WHAT THE TASK REQUIRES: Exactly as they appear below, repeat the lines from the one with "that supports updates" through the one with "The business prototype". Drop every picture.

====================

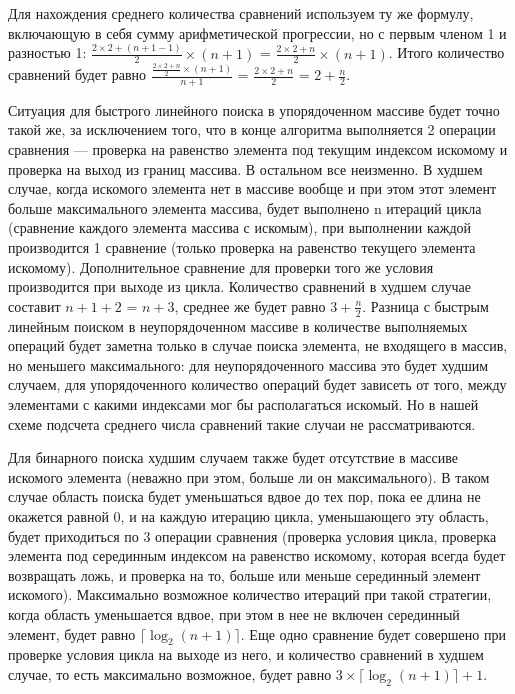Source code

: \documentclass[12pt]{article}
\begin{document}
{	Для нахождения среднего количества сравнений используем ту же формулу, включающую в себя сумму арифметической прогрессии, но с первым членом 1 и разностью 1: $\frac{2\times2 + (n+1-1)}{2}\times(n+1)$ = $\frac{2\times2 + n}{2}\times(n+1)$. Итого количество сравнений будет равно $\frac{\frac{2\times2 + n}{2}\times(n+1)}{n+1}$ = $\frac{2\times2 + n}{2}$ = $2 + \frac{n}{2}$.
	
	Ситуация для быстрого линейного поиска в упорядоченном массиве будет точно такой же, за исключением того, что в конце алгоритма выполняется 2 операции сравнения --- проверка на равенство элемента под текущим индексом искомому и проверка на выход из границ массива. В остальном все неизменно. В худшем случае, когда искомого элемента нет в массиве вообще и при этом этот элемент больше максимального элемента массива, будет выполнено n итераций цикла (сравнение каждого элемента массива с искомым), при выполнении каждой производится 1 сравнение (только проверка на равенство текущего элемента искомому). Дополнительное сравнение для проверки того же условия производится при выходе из цикла. Количество сравнений в худшем случае составит $n+1 + 2$ = $n + 3$, среднее же будет равно $3 + \frac{n}{2}$. Разница с быстрым линейным поиском в неупорядоченном массиве в количестве выполняемых операций будет заметна только в случае поиска элемента, не входящего в массив, но меньшего максимального: для неупорядоченного массива это будет худшим случаем, для упорядоченного количество операций будет зависеть от того, между элементами с какими индексами мог бы располагаться искомый. Но в нашей схеме подсчета среднего числа сравнений такие случаи не рассматриваются.
	
	Для бинарного поиска худшим случаем также будет отсутствие в массиве искомого элемента (неважно при этом, больше ли он максимального). В таком случае область поиска будет уменьшаться вдвое до тех пор, пока ее длина не окажется равной 0, и на каждую итерацию цикла, уменьшающего эту область, будет приходиться по 3 операции сравнения (проверка условия цикла, проверка элемента под серединным индексом на равенство искомому, которая всегда будет возвращать ложь, и проверка на то, больше или меньше серединный элемент искомого). Максимально возможное количество итераций при такой стратегии, когда область уменьшается вдвое, при этом в нее не включен серединный элемент, будет равно $\lceil \log_2{(n+1)}\rceil$. Еще одно сравнение будет совершено при проверке условия цикла на выходе из него, и количество сравнений в худшем случае, то есть максимально возможное, будет равно $3\times\lceil \log_2{(n+1)}\rceil + 1$.

}
\end{document}
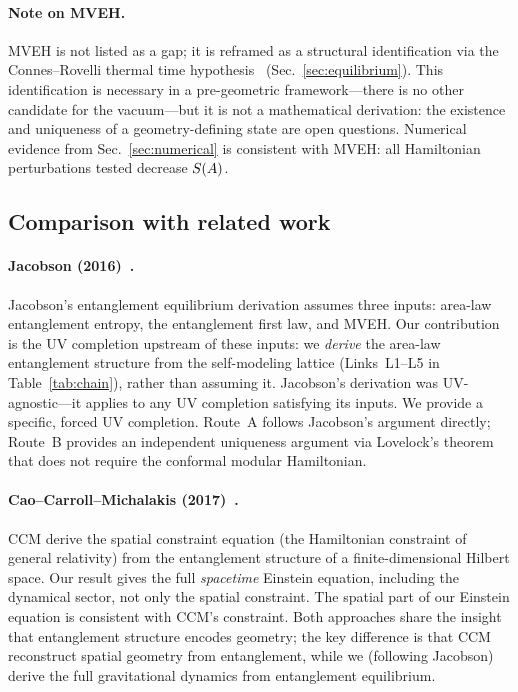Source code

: \paragraph{Note on MVEH.}
MVEH is not listed as a gap; it is reframed as a structural
identification via the Connes--Rovelli thermal time
hypothesis~\cite{ConnesRovelli1994}
(Sec.~\ref{sec:equilibrium}).  This identification is necessary
in a pre-geometric framework---there is no other candidate for
the vacuum---but it is not a mathematical derivation: the existence
and uniqueness of a geometry-defining state are open questions.
Numerical evidence from Sec.~\ref{sec:numerical} is consistent
with MVEH: all Hamiltonian perturbations tested decrease $\ent(A)$.

\subsection{Comparison with related work}
\label{sec:comparison}

\paragraph{Jacobson (2016)~\cite{Jacobson2016}.}
Jacobson's entanglement equilibrium derivation assumes three inputs:
area-law entanglement entropy, the entanglement first law, and MVEH.
Our contribution is the UV completion upstream of these inputs: we
\emph{derive} the area-law entanglement structure from the self-modeling
lattice (Links~L1--L5 in Table~\ref{tab:chain}), rather than assuming it.
Jacobson's derivation was UV-agnostic---it applies to any UV completion
satisfying its inputs.  We provide a specific, forced UV completion.
Route~A follows Jacobson's argument directly; Route~B provides an
independent uniqueness argument via Lovelock's theorem that does not
require the conformal modular Hamiltonian.

\paragraph{Cao--Carroll--Michalakis (2017)~\cite{CCM2017}.}
CCM derive the spatial constraint equation (the Hamiltonian constraint of
general relativity) from the entanglement structure of a
finite-dimensional Hilbert space.  Our result gives the full
\emph{spacetime} Einstein equation, including the dynamical sector, not
only the spatial constraint.  The spatial part of our Einstein equation is
consistent with CCM's constraint.  Both approaches share the insight that
entanglement structure encodes geometry; the key difference is that CCM
reconstruct spatial geometry from entanglement, while we (following
Jacobson) derive the full gravitational dynamics from entanglement
equilibrium.

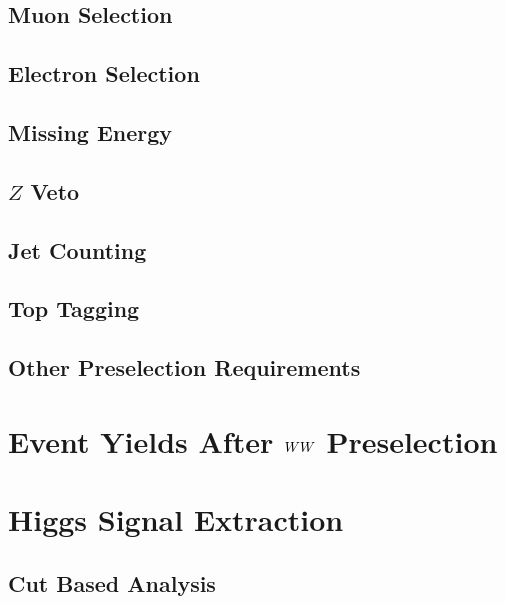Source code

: \documentclass{cmspaper}
\begin{document}
  \subsection{Muon Selection} 
    \label{sec:sel_muons}
   
  \subsection{Electron Selection} 
    \label{sec:sel_electrons}
    
  \subsection{Missing Energy} 
    \label{sec:sel_met}
    
  \subsection{$Z$ Veto}
    \label{sec:sel_zveto}
    
  \subsection{Jet Counting} 
    \label{sec:sel_jets}
    
  \subsection{Top Tagging}
    \label{sec:sel_toptag}
    
  \subsection{Other Preselection Requirements}
    \label{sec:sel_other}
    

\section{Event Yields After $WW$ Preselection}
  \label{sec:yields}
  
    
\section{Higgs Signal Extraction}
  
  \label{sec:signal_selection}
  \subsection{Cut Based Analysis}
    \label{sec:anal_cutbased}
\end{document}
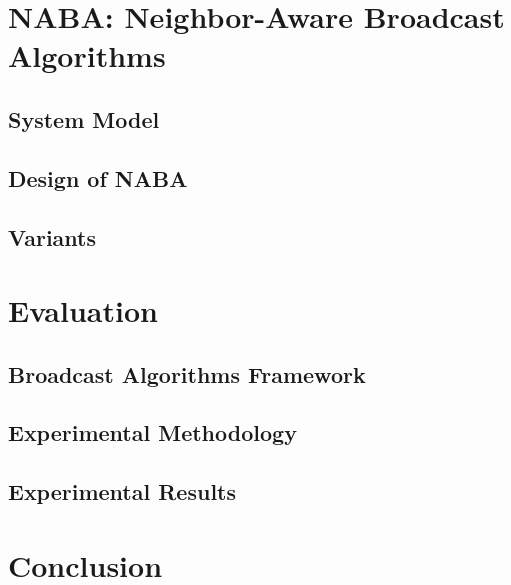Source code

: \documentclass[conference]{IEEEtran}
\begin{document}
\section{NABA: Neighbor-Aware Broadcast Algorithms}\label{sec:naba}


\subsection{System Model}


\subsection{Design of NABA}

\subsection{Variants}


\section{Evaluation}\label{sec:eval}

\subsection{Broadcast Algorithms Framework}

\subsection{Experimental Methodology}

\subsection{Experimental Results}

\section{Conclusion}\label{sec:conclusion}




\end{document}
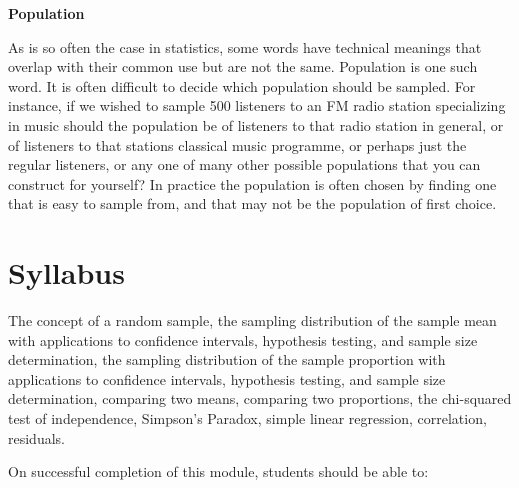 \documentclass[]{report}
\begin{document}


\textbf{Population}

As is so often the case in statistics, some words have technical
meanings that overlap with their common use but are not the same.
Population is one such word. It is often difficult to decide
which population should be sampled. For instance, if we wished to
sample 500 listeners to an FM radio station specializing in music
should the population be of listeners to that radio station in
general, or of listeners to that stations classical music
programme, or perhaps just the regular listeners, or any one of
many other possible populations that you can construct for
yourself? In practice the population is often chosen by finding
one that is easy to sample from, and that may not be the
population of first choice.


\section{Syllabus}


The concept of a random sample, the sampling distribution of the sample mean with applications to confidence intervals, hypothesis testing, and sample size determination, the sampling distribution of the sample proportion with applications to confidence intervals, hypothesis testing, and sample size determination, comparing two means, comparing two proportions, the chi-squared test of independence, Simpson's Paradox, simple linear regression, correlation, residuals.

\smallskip
On successful completion of this module, students should be able to:
\end{document}
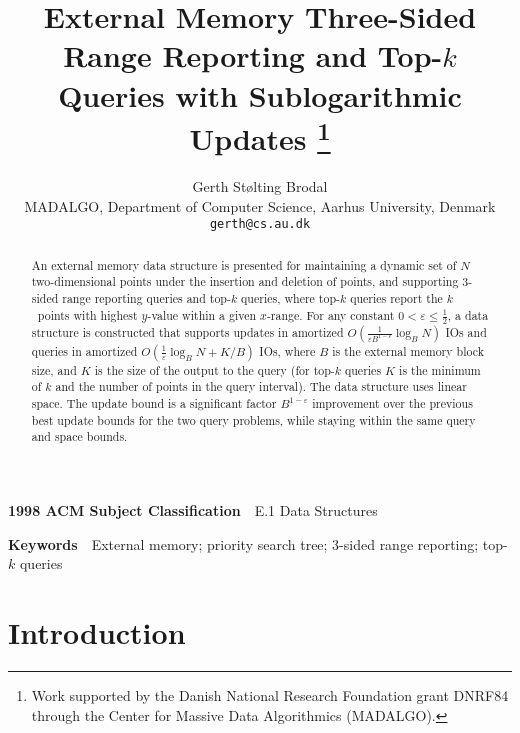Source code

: \documentclass[11pt]{article}
\title{External Memory Three-Sided Range Reporting and Top-$k$ Queries with Sublogarithmic Updates%
\thanks{Work supported by the Danish National Research Foundation
  grant DNRF84 through the Center for Massive Data Algorithmics (MADALGO).}}
\author{Gerth Stølting Brodal \\[2ex]
  MADALGO, Department of Computer Science, Aarhus University, Denmark \\
  \texttt{gerth@cs.au.dk}}
\begin{document}
\maketitle

\begin{abstract}
  An external memory data structure is presented for maintaining a
  dynamic set of $N$ two-dimensional points under the insertion and
  deletion of points, and supporting 3-sided range reporting queries
  and top-$k$ queries, where top-$k$ queries report the $k$~points
  with highest $y$-value within a given $x$-range.  For any constant
  $0<\varepsilon\leq \frac{1}{2}$, a data structure is constructed
  that supports updates in amortized $O(\frac{1}{\varepsilon
    B^{1-\varepsilon}}\log_B N)$ IOs and queries in amortized
  $O(\frac{1}{\varepsilon}\log_B N+K/B)$ IOs, where $B$ is the
  external memory block size, and $K$ is the size of the output to the
  query (for top-$k$ queries $K$ is the minimum of $k$ and the number
  of points in the query interval). The data structure uses linear
  space. The update bound is a significant factor $B^{1-\varepsilon}$
  improvement over the previous best update bounds for the two query
  problems, while staying within the same query and space bounds.
\end{abstract}

\vspace{1ex}
\noindent\textbf{1998 ACM Subject Classification}~~E.1 Data Structures

\noindent\textbf{Keywords}~~External memory; 
priority search tree;
3-sided range reporting;
top-$k$ queries

\section{Introduction}
\end{document}
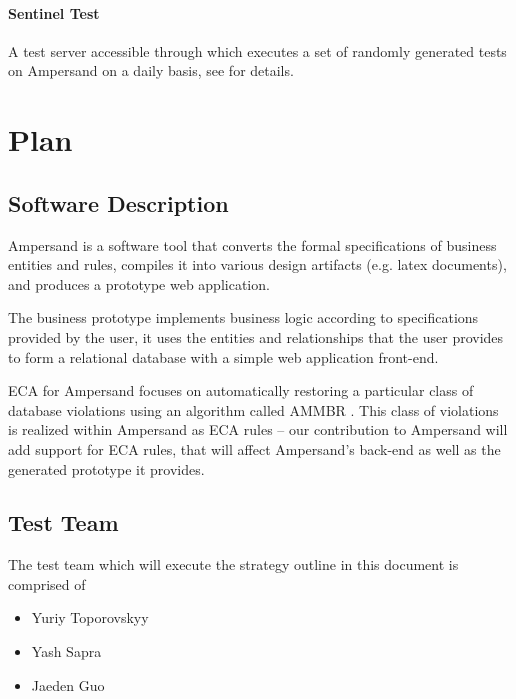 \documentclass[12pt]{report}
\begin{document}
 \subsubsection*{Sentinel Test}
A test server accessible through \cite{sentinellink} which executes a set of 
randomly generated tests on Ampersand on a daily basis, see \cite{sentinel} for details.

%
%

\chapter{Plan}\label{ch:Plan}

\section{Software Description}\label{sec:SoftwareDesc}
Ampersand is a software tool that converts the formal specifications of 
business entities and rules, compiles it into various design artifacts (e.g. 
latex documents), and produces a prototype web application.

The business prototype implements business logic according to specifications 
provided by the user, it uses the entities and relationships that the user 
provides to form a relational database with a simple web application front-end.

ECA for Ampersand focuses on automatically restoring a particular class of 
database violations using an algorithm called AMMBR \cite{amber}.  This class 
of violations is realized within Ampersand as ECA rules -- our contribution to 
Ampersand will add support for ECA rules, that will affect Ampersand's back-end 
as well as the generated prototype it provides.

\section{Test Team}\label{sec:TestTeam} 

The test team which will execute the strategy outline in this document is comprised of
\begin{itemize}
\item Yuriy Toporovskyy  
\item Yash Sapra        
\item Jaeden Guo         
\end{itemize}
\end{document}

====================

YOUR RESPONSE:
  that supports updates in amortized $O(\frac{1}{\varepsilon
    B^{1-\varepsilon}}\log_B N)$ IOs and queries in amortized
  $O(\frac{1}{\varepsilon}\log_B N+K/B)$ IOs, where $B$ is the
  external memory block size, and $K$ is the size of the output to the
  query (for top-$k$ queries $K$ is the minimum of $k$ and the number
  of points in the query interval). The data structure uses linear
  space. The update bound is a significant factor $B^{1-\varepsilon}$
  improvement over the previous best update bounds for the two query
  problems, while staying within the same query and space bounds.
\end{abstract}

\vspace{1ex}
\noindent\textbf{1998 ACM Subject Classification}~~E.1 Data Structures

\noindent\textbf{Keywords}~~External memory; 
priority search tree;
3-sided range reporting;
top-$k$ queries

\section{Introduction}
\end{document}
 \documentclass[12pt]{report}
\begin{document}
 \subsubsection*{Sentinel Test}
A test server accessible through \cite{sentinellink} which executes a set of 
randomly generated tests on Ampersand on a daily basis, see \cite{sentinel} for details.

%
%

\chapter{Plan}\label{ch:Plan}

\section{Software Description}\label{sec:SoftwareDesc}
Ampersand is a software tool that converts the formal specifications of 
business entities and rules, compiles it into various design artifacts (e.g. 
latex documents), and produces a prototype web application.

The business prototype implements business logic according to specifications 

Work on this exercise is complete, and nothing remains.